Salí del aeropuerto con la mochila a mi espalda, pregunté por un minibús y me dirigí hasta donde me indicaron. Me imaginé una micro, pero me encontré una van llena de trabajadores. Le pregunté al chofer si pasaba por San Francisco, me dijo que sí, tomó mi mochila y la lanzó al techo, donde una estructura de madera debía asegurar que no se cayera. Me subí y partimos.
No alcanzamos a avanzar mucho cuando quedamos en el primer taco para ingresar a la carretera principal de El Alto. La calle tenía habilitada una vía por lado, separadas por una barrera de seguridad. Los vehículos que más predominaban eran los minibuses. De pronto, a mi lado se asomó el valle donde se encontraba La Paz, poblado de punta a punta.
A medida que descendíamos el tráfico se volvía más caótico. Algunos pasajeros se bajaron en segunda fila, esquivaban los autos y llegaban a la vereda. Estábamos en eso cuando sentí que ya estábamos llegando al centro de la ciudad. Le pregunté a un par de caballeros por la plaza San Francisco. Ambos me miraron y me dijeron: "Esta es".

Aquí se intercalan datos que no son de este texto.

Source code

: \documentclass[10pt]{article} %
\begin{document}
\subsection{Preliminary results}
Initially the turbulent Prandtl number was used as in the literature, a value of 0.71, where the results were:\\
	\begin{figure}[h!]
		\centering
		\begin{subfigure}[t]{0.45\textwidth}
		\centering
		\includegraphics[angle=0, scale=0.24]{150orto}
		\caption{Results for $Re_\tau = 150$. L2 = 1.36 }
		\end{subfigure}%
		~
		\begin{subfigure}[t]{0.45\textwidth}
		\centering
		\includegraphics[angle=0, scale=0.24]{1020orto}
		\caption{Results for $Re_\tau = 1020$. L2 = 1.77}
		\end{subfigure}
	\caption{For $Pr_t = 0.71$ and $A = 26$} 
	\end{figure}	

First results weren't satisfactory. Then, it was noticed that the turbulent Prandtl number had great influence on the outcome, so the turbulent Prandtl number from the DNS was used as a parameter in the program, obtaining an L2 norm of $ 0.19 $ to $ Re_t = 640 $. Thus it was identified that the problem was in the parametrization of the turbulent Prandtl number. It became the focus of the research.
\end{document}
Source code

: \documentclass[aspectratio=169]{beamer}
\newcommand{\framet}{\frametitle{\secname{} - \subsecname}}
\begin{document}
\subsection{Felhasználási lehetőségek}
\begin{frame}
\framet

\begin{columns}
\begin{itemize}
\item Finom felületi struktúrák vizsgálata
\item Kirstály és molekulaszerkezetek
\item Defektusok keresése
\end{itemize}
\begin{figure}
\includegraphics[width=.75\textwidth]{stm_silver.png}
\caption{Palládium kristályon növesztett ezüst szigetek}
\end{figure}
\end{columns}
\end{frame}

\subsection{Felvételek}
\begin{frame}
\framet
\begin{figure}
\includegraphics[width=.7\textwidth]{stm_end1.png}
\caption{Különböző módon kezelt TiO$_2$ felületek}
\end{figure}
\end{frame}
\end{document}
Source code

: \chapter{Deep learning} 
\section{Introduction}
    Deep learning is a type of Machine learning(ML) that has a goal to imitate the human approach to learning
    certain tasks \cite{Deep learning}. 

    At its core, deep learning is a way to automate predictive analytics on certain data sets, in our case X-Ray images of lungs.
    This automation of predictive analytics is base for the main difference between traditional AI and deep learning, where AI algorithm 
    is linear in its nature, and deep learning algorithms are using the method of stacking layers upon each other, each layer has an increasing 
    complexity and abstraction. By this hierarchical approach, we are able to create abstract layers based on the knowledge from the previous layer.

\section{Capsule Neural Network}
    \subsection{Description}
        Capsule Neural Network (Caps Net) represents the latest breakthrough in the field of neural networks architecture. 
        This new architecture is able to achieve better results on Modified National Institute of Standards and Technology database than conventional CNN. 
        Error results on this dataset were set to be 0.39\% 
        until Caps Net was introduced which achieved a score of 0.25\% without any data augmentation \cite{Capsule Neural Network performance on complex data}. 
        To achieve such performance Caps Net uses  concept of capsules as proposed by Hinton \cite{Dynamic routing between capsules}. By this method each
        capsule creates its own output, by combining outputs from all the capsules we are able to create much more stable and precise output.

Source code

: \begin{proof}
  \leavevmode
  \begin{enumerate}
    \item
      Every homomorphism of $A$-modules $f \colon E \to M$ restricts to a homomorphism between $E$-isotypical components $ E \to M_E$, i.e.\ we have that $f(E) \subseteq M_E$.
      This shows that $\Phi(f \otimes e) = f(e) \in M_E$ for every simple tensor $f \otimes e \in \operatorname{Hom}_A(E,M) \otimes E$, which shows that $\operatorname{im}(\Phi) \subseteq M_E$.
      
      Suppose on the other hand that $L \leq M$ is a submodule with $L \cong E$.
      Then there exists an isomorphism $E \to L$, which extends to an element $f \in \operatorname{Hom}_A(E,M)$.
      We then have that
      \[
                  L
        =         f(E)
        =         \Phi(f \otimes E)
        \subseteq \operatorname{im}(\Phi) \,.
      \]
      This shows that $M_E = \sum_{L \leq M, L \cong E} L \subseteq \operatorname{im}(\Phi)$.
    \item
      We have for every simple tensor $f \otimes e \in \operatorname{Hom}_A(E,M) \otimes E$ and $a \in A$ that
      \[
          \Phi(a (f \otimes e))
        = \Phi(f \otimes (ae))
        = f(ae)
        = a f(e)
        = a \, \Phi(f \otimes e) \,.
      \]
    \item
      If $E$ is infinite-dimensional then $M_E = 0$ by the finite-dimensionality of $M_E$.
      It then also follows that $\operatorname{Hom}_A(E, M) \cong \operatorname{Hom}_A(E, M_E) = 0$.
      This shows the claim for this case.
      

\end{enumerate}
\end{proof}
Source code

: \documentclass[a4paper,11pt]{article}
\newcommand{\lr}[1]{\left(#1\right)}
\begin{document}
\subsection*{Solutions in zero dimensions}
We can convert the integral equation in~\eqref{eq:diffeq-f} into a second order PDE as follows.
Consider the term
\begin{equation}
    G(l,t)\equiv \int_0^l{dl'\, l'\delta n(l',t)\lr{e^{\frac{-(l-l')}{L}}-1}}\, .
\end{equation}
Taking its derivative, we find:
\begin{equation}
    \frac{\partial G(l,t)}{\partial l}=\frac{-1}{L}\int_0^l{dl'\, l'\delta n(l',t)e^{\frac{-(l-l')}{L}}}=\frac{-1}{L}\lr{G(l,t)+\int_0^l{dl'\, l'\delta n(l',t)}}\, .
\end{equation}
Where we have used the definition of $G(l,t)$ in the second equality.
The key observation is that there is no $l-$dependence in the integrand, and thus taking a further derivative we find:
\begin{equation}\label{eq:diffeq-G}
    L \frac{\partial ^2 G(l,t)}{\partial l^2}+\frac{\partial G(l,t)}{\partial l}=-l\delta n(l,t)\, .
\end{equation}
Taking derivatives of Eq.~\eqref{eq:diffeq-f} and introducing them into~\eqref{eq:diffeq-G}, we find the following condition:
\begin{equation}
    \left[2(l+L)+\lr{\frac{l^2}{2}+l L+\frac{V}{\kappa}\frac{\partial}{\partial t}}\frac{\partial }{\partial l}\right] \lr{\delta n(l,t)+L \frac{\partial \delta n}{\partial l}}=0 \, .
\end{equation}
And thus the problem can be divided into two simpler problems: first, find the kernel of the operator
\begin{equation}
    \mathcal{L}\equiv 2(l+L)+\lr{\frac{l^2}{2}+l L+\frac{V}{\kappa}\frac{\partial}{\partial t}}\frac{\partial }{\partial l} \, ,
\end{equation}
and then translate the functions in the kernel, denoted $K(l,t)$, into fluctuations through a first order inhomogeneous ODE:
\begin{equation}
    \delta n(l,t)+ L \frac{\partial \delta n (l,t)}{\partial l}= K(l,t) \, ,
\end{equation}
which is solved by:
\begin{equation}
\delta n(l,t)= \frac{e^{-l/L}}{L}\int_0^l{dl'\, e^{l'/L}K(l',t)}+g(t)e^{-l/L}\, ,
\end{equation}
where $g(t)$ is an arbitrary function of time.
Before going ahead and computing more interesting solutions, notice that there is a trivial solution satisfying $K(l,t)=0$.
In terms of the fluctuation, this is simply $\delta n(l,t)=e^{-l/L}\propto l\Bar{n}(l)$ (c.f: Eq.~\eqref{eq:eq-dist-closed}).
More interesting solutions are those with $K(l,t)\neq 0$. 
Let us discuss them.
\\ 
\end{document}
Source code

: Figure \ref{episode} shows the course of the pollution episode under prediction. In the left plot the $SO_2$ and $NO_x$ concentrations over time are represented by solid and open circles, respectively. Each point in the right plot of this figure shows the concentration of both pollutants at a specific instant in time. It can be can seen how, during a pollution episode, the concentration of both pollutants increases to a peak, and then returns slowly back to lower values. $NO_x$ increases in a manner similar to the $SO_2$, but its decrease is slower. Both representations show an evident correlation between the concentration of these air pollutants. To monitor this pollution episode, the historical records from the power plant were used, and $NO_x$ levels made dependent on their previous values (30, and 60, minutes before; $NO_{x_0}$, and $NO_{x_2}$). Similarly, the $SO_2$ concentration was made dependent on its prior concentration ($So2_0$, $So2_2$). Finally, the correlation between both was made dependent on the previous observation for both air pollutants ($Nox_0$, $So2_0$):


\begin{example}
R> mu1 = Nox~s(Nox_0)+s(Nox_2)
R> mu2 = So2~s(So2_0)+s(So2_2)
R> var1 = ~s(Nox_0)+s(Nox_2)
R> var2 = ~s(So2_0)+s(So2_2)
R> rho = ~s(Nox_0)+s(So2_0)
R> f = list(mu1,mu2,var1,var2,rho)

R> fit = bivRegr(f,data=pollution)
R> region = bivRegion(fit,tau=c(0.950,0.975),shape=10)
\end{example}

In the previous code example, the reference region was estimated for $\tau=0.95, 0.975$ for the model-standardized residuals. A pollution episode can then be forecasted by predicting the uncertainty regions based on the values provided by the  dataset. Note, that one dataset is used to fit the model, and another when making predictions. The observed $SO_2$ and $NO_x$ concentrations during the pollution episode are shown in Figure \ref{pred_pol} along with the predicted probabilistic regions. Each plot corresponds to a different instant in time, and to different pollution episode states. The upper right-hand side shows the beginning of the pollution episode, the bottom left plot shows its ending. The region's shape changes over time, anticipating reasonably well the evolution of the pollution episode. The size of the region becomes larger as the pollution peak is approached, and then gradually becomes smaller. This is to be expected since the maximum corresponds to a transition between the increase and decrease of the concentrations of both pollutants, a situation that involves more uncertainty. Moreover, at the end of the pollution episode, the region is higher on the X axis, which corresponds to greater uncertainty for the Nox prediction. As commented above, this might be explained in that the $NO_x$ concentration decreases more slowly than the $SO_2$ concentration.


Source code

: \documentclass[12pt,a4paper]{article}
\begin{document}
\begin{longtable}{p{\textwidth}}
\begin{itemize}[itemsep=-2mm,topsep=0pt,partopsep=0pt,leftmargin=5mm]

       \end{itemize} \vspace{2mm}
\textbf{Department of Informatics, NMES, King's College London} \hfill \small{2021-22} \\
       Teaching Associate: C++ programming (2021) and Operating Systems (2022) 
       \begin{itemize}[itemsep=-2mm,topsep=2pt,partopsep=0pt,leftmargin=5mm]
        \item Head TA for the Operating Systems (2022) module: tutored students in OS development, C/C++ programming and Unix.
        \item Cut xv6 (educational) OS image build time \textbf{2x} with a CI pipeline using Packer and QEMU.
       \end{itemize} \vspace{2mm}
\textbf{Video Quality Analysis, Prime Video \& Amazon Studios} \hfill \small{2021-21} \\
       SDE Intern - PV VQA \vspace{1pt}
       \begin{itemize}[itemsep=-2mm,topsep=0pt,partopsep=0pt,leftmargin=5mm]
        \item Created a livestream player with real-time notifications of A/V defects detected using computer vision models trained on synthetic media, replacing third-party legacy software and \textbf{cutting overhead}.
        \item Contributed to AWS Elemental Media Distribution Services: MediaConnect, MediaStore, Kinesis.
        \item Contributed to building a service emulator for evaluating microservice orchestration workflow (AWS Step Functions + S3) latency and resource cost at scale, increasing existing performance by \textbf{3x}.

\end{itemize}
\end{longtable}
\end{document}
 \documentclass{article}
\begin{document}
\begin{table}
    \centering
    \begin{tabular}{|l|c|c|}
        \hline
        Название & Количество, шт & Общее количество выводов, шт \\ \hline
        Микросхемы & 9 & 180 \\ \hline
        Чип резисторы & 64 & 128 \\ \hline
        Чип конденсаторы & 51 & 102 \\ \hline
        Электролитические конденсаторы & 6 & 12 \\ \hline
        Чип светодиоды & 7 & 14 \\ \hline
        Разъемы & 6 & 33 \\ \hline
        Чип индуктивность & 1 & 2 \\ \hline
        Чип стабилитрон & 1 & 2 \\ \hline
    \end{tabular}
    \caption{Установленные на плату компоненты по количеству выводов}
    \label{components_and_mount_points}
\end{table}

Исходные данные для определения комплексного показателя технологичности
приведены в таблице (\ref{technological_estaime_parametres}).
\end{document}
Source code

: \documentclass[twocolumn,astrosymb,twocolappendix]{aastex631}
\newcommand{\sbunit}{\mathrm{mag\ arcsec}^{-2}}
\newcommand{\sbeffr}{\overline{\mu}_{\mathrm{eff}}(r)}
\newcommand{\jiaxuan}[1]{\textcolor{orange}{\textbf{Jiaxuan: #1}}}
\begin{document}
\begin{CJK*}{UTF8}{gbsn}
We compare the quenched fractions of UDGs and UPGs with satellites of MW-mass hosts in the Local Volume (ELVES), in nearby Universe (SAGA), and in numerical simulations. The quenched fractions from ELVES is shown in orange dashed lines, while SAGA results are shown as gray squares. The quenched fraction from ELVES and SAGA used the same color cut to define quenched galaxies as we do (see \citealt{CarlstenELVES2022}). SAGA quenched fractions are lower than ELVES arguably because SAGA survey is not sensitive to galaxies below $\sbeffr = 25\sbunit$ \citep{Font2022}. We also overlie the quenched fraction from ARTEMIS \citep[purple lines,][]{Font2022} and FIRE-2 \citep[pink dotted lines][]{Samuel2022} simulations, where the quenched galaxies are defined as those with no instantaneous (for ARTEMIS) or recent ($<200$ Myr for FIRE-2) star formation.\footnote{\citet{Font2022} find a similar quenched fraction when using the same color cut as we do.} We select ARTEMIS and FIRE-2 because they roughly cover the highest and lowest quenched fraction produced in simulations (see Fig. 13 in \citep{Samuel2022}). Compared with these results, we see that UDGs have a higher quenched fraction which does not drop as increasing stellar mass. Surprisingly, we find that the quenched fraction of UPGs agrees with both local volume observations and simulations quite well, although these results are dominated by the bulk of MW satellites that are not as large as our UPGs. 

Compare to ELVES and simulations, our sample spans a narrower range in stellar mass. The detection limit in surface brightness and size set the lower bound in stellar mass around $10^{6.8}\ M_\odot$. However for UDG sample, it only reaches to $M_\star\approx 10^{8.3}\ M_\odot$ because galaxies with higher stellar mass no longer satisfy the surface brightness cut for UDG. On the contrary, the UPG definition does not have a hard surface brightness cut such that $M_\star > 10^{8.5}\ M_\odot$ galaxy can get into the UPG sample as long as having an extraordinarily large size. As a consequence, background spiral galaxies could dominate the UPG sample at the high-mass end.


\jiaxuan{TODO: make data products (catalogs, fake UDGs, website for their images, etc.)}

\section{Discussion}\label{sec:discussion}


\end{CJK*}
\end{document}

¡Valor! Estábamos en segunda fila y con mi mochila en el techo del minibús. "¡Acá me bajo! ¿Cuánto es?". Cuatro bolívares, respondió el chofer. "Acá no puede bajar si tiene el bolso arriba" dijo una pasajera."¡Aproveche la roja!" gritó el chofer. Abrí la puerta, tome la mochila desde el techo, cerré la puerta, esquivé los vehículos y quedé ahí: bajo la Iglesia San Francisco.